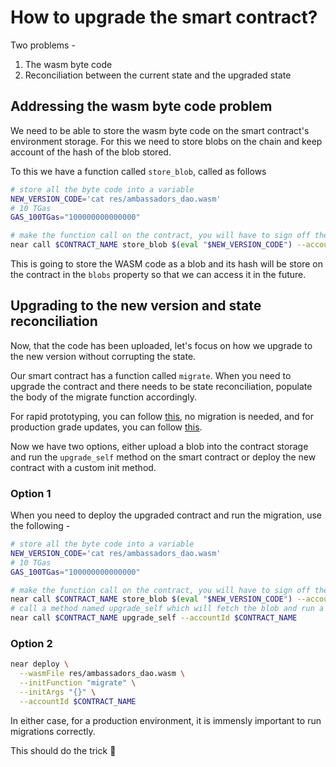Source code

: # How to upgrade the smart contract?

Two problems -
1. The wasm byte code
2. Reconciliation between the current state and the upgraded state

## Addressing the wasm byte code problem

We need to be able to store the wasm byte code on the smart contract's environment storage. For this we need to store blobs on the chain and keep account of the hash of the blob stored.

To this we have a function called `store_blob`, called as follows

```bash
# store all the byte code into a variable
NEW_VERSION_CODE='cat res/ambassadors_dao.wasm'
# 10 TGas
GAS_100TGas="100000000000000"

# make the function call on the contract, you will have to sign off the call
near call $CONTRACT_NAME store_blob $(eval "$NEW_VERSION_CODE") --accountId $CONTRACT_NAME --gas $GAS_100TGas --amount 10
```

This is going to store the WASM code as a blob and its hash will be store on the contract in the `blobs` property so that we can access it in the future.

## Upgrading to the new version and state reconciliation

Now, that the code has been uploaded, let's focus on how we upgrade to the new version without corrupting the state.

Our smart contract has a function called `migrate`. When you need to upgrade the contract and there needs to be state reconciliation, populate the body of the migrate function accordingly.

For rapid prototyping, you can follow [this](https://www.near-sdk.io/upgrading/prototyping), no migration is needed, and for production grade updates, you can follow [this](https://www.near-sdk.io/upgrading/production-basics).

Now we have two options, either upload a blob into the contract storage and run the `upgrade_self` method on the smart contract or deploy the new contract with a custom init method.

### Option 1

When you need to deploy the upgraded contract and run the migration, use the following -

```bash
# store all the byte code into a variable
NEW_VERSION_CODE='cat res/ambassadors_dao.wasm'
# 10 TGas
GAS_100TGas="100000000000000"

# make the function call on the contract, you will have to sign off the call
near call $CONTRACT_NAME store_blob $(eval "$NEW_VERSION_CODE") --accountId $CONTRACT_NAME --gas $GAS_100TGas --amount 10
# call a method named upgrade_self which will fetch the blob and run a migration
near call $CONTRACT_NAME upgrade_self --accountId $CONTRACT_NAME
```

### Option 2

```bash
near deploy \
  --wasmFile res/ambassadors_dao.wasm \
  --initFunction "migrate" \
  --initArgs "{}" \
  --accountId $CONTRACT_NAME
```
In either case, for a production environment, it is immensly important to run migrations correctly.

This should do the trick 💯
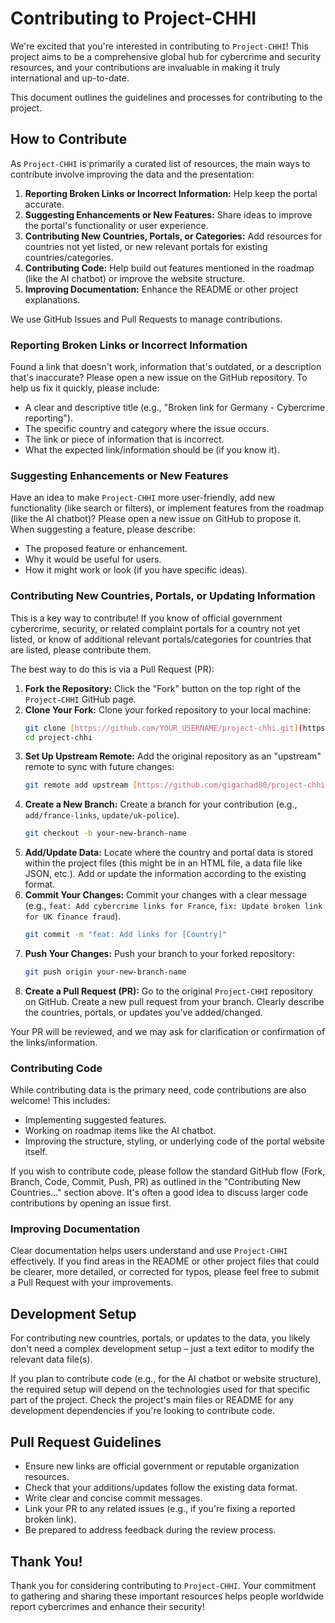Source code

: # Contributing to Project-CHHI

We're excited that you're interested in contributing to `Project-CHHI`! This project aims to be a comprehensive global hub for cybercrime and security resources, and your contributions are invaluable in making it truly international and up-to-date.

This document outlines the guidelines and processes for contributing to the project.

## How to Contribute

As `Project-CHHI` is primarily a curated list of resources, the main ways to contribute involve improving the data and the presentation:

1.  **Reporting Broken Links or Incorrect Information:** Help keep the portal accurate.
2.  **Suggesting Enhancements or New Features:** Share ideas to improve the portal's functionality or user experience.
3.  **Contributing New Countries, Portals, or Categories:** Add resources for countries not yet listed, or new relevant portals for existing countries/categories.
4.  **Contributing Code:** Help build out features mentioned in the roadmap (like the AI chatbot) or improve the website structure.
5.  **Improving Documentation:** Enhance the README or other project explanations.

We use GitHub Issues and Pull Requests to manage contributions.

### Reporting Broken Links or Incorrect Information

Found a link that doesn't work, information that's outdated, or a description that's inaccurate? Please open a new issue on the GitHub repository. To help us fix it quickly, please include:

* A clear and descriptive title (e.g., "Broken link for Germany - Cybercrime reporting").
* The specific country and category where the issue occurs.
* The link or piece of information that is incorrect.
* What the expected link/information should be (if you know it).

### Suggesting Enhancements or New Features

Have an idea to make `Project-CHHI` more user-friendly, add new functionality (like search or filters), or implement features from the roadmap (like the AI chatbot)? Please open a new issue on GitHub to propose it. When suggesting a feature, please describe:

* The proposed feature or enhancement.
* Why it would be useful for users.
* How it might work or look (if you have specific ideas).

### Contributing New Countries, Portals, or Updating Information

This is a key way to contribute! If you know of official government cybercrime, security, or related complaint portals for a country not yet listed, or know of additional relevant portals/categories for countries that are listed, please contribute them.

The best way to do this is via a Pull Request (PR):

1.  **Fork the Repository:** Click the "Fork" button on the top right of the `Project-CHHI` GitHub page.
2.  **Clone Your Fork:** Clone your forked repository to your local machine:
    ```bash
    git clone [https://github.com/YOUR_USERNAME/project-chhi.git](https://github.com/YOUR_USERNAME/project-chhi.git)
    cd project-chhi
    ```
3.  **Set Up Upstream Remote:** Add the original repository as an "upstream" remote to sync with future changes:
    ```bash
    git remote add upstream [https://github.com/gigachad80/project-chhi.git](https://github.com/gigachad80/project-chhi.git)
    ```
4.  **Create a New Branch:** Create a branch for your contribution (e.g., `add/france-links`, `update/uk-police`).
    ```bash
    git checkout -b your-new-branch-name
    ```
5.  **Add/Update Data:** Locate where the country and portal data is stored within the project files (this might be in an HTML file, a data file like JSON, etc.). Add or update the information according to the existing format.
6.  **Commit Your Changes:** Commit your changes with a clear message (e.g., `feat: Add cybercrime links for France`, `fix: Update broken link for UK finance fraud`).
    ```bash
    git commit -m "feat: Add links for [Country]"
    ```
7.  **Push Your Changes:** Push your branch to your forked repository:
    ```bash
    git push origin your-new-branch-name
    ```
8.  **Create a Pull Request (PR):** Go to the original `Project-CHHI` repository on GitHub. Create a new pull request from your branch. Clearly describe the countries, portals, or updates you've added/changed.

Your PR will be reviewed, and we may ask for clarification or confirmation of the links/information.

### Contributing Code

While contributing data is the primary need, code contributions are also welcome! This includes:

* Implementing suggested features.
* Working on roadmap items like the AI chatbot.
* Improving the structure, styling, or underlying code of the portal website itself.

If you wish to contribute code, please follow the standard GitHub flow (Fork, Branch, Code, Commit, Push, PR) as outlined in the "Contributing New Countries..." section above. It's often a good idea to discuss larger code contributions by opening an issue first.

### Improving Documentation

Clear documentation helps users understand and use `Project-CHHI` effectively. If you find areas in the README or other project files that could be clearer, more detailed, or corrected for typos, please feel free to submit a Pull Request with your improvements.

## Development Setup

For contributing new countries, portals, or updates to the data, you likely don't need a complex development setup – just a text editor to modify the relevant data file(s).

If you plan to contribute code (e.g., for the AI chatbot or website structure), the required setup will depend on the technologies used for that specific part of the project. Check the project's main files or README for any development dependencies if you're looking to contribute code.

## Pull Request Guidelines

* Ensure new links are official government or reputable organization resources.
* Check that your additions/updates follow the existing data format.
* Write clear and concise commit messages.
* Link your PR to any related issues (e.g., if you're fixing a reported broken link).
* Be prepared to address feedback during the review process.

## Thank You!

Thank you for considering contributing to `Project-CHHI`. Your commitment to gathering and sharing these important resources helps people worldwide report cybercrimes and enhance their security!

•••••

Please return all lines in the material above that include the word "method".

Now we have two options, either upload a blob into the contract storage and run the `upgrade_self` method on the smart contract or deploy the new contract with a custom init method.
# call a method named upgrade_self which will fetch the blob and run a migration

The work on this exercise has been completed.